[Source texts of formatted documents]

= Beginning of Section =

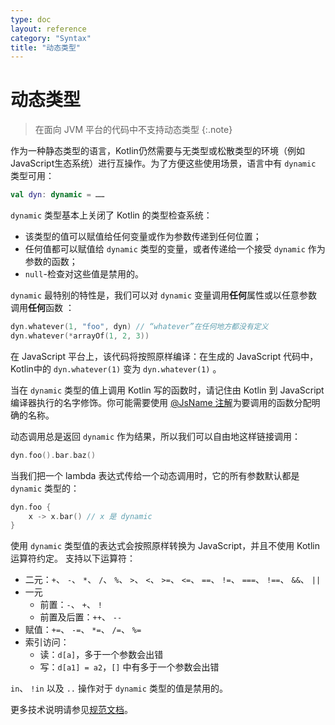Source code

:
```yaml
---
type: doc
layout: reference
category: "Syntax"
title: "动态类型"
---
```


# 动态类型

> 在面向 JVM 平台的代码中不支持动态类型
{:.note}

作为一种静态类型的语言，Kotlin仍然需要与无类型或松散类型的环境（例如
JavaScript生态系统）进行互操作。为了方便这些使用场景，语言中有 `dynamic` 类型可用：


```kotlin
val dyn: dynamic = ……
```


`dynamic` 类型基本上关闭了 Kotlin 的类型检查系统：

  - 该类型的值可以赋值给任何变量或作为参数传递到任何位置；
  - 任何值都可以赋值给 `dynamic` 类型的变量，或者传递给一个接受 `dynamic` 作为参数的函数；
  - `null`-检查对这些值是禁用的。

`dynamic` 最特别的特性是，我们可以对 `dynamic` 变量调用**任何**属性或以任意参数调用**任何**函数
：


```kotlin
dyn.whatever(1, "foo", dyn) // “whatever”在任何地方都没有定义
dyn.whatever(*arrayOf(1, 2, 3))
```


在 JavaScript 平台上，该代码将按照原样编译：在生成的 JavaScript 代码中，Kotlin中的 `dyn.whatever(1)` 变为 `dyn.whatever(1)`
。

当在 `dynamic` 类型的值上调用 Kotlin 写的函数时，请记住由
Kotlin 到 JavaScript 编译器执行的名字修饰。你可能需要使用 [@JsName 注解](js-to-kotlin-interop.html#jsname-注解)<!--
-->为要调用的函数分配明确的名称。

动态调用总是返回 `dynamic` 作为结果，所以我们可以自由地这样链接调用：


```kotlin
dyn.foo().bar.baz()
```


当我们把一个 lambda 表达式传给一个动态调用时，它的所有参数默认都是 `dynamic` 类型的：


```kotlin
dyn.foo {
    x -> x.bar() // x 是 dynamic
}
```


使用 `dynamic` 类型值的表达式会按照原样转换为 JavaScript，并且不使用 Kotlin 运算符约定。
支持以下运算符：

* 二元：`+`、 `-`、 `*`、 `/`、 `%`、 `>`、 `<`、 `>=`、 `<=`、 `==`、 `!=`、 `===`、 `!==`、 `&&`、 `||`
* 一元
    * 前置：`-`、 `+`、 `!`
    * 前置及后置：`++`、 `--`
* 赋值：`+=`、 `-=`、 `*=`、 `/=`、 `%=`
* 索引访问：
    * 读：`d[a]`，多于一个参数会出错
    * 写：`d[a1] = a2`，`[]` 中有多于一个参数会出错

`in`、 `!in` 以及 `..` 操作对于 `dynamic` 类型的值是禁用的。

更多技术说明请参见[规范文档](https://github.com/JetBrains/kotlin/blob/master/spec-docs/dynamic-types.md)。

= End of Section =
= Beginning of Section =

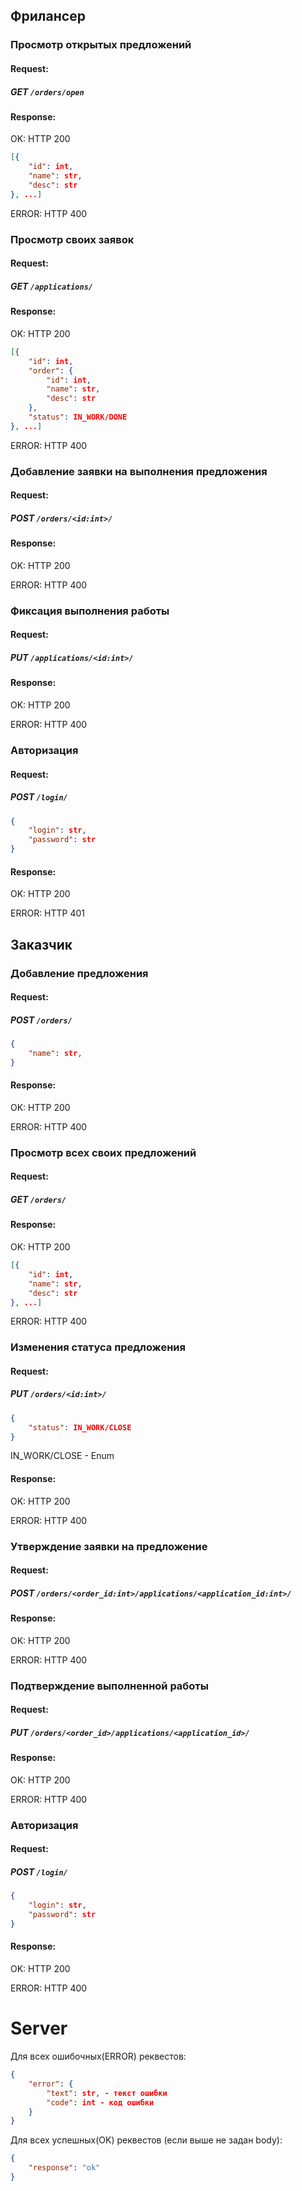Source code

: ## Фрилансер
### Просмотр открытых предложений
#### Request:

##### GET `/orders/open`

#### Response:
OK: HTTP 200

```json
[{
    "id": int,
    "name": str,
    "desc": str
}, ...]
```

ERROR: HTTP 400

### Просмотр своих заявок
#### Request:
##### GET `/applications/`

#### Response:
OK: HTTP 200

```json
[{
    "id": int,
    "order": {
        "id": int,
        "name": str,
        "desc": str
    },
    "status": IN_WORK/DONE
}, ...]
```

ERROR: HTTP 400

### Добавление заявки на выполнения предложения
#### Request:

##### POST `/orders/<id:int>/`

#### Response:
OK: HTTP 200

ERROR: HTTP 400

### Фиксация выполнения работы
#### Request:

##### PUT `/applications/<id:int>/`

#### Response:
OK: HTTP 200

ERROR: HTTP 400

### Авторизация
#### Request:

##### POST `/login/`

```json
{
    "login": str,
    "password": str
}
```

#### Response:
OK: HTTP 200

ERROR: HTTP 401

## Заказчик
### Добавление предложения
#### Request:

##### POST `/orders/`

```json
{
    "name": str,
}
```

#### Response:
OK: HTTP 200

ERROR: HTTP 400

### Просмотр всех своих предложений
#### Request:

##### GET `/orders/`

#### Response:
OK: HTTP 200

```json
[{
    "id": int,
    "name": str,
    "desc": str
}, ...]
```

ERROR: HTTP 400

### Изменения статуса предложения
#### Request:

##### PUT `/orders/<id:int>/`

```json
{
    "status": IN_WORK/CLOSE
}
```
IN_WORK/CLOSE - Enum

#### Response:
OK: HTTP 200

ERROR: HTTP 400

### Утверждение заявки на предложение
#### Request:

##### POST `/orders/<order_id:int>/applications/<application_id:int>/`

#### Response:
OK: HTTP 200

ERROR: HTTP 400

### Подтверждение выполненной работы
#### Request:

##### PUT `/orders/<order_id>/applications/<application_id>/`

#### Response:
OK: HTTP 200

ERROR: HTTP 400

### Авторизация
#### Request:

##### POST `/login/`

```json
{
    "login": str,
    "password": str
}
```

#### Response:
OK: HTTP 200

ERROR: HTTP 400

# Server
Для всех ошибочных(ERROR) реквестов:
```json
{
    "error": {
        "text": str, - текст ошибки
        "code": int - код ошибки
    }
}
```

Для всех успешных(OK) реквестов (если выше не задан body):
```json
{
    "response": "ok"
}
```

= End of Section =

→ **Task description**
Within the entries, find all lines holding "работы" and copy each one.

→ **Exercise answer**
### Фиксация выполнения работы
### Подтверждение выполненной работы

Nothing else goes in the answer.